3188 - A STROMAL ORGANISER CELL THAT DIRECTS NEONATAL SPLEEN REGENERATION Jon Tan1,2 and Takeshi Watanabe3,2 1 The Australian National University, Acton, Australian Capital Territory, Australia; 2 Kyoto University, Sakyo-ku, Kyoto, Japan; 3The Tazuke Kofukai Medical Research Institute/Kitano Hospital, Kita-ku, Osaka, Japan Development of lymphoid tissue is determined by interactions between stromal lymphoid tissue organiser (LTo) and hematopoietic lymphoid tissue inducer cells.
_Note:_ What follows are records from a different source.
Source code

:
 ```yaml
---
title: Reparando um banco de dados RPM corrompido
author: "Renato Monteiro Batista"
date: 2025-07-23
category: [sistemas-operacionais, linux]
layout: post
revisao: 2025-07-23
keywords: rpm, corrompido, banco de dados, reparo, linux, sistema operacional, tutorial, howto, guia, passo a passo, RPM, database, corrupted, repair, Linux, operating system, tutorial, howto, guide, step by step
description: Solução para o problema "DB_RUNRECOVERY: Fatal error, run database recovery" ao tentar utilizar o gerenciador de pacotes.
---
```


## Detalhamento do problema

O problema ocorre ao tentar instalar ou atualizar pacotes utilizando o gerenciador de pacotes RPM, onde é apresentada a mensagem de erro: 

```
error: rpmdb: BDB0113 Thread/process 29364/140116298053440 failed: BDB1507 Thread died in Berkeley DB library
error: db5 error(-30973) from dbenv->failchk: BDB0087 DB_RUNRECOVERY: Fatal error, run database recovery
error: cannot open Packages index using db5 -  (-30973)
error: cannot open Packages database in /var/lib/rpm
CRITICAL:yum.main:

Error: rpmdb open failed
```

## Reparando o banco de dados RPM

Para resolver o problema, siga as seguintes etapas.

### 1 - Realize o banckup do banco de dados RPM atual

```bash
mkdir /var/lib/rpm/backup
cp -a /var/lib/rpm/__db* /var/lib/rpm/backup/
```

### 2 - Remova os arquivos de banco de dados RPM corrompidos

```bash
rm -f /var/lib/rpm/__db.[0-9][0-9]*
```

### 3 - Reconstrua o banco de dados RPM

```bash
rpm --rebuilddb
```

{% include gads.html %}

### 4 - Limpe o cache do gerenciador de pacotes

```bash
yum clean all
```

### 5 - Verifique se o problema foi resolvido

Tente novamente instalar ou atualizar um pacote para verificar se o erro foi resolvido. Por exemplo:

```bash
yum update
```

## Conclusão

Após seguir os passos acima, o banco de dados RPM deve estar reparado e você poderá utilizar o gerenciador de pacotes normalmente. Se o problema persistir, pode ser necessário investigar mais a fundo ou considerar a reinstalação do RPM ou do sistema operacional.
A failure for LTo to receive appropriate lymphotoxin engagement during embryogenesis leads to a complete cessation of lymph node and Peyer’s patch development. This identifies LTo as a key stromal population for lymphoid tissue organogenesis. However, little is known about the equivalent stromal cells that induce spleen development. In order to identify cell populations that specifically drive spleen organogenesis, a model for spleen tissue regeneration involving cell aggregate graft construction and transplantation was developed. Dissociation of neonatal murine spleen stromal tissue into a single cell suspension, followed by aggregation over collagen sheets and transplantation under the kidney capsule of adult mouse recipients, led to the induction of spleen tissue regeneration in a highly reproducible manner. By manipulating the cell input of graft aggregates, a spleen stromal organiser cell-type critical for spleen tissue formation was identified. We now demonstrate that spleen regeneration from neonatal tissue is governed by a lineage of CD45-MAdCAM-1+CD31+CD201+ stromal cells, distinct from previously reported mesenchymal organisers directing lymph node development.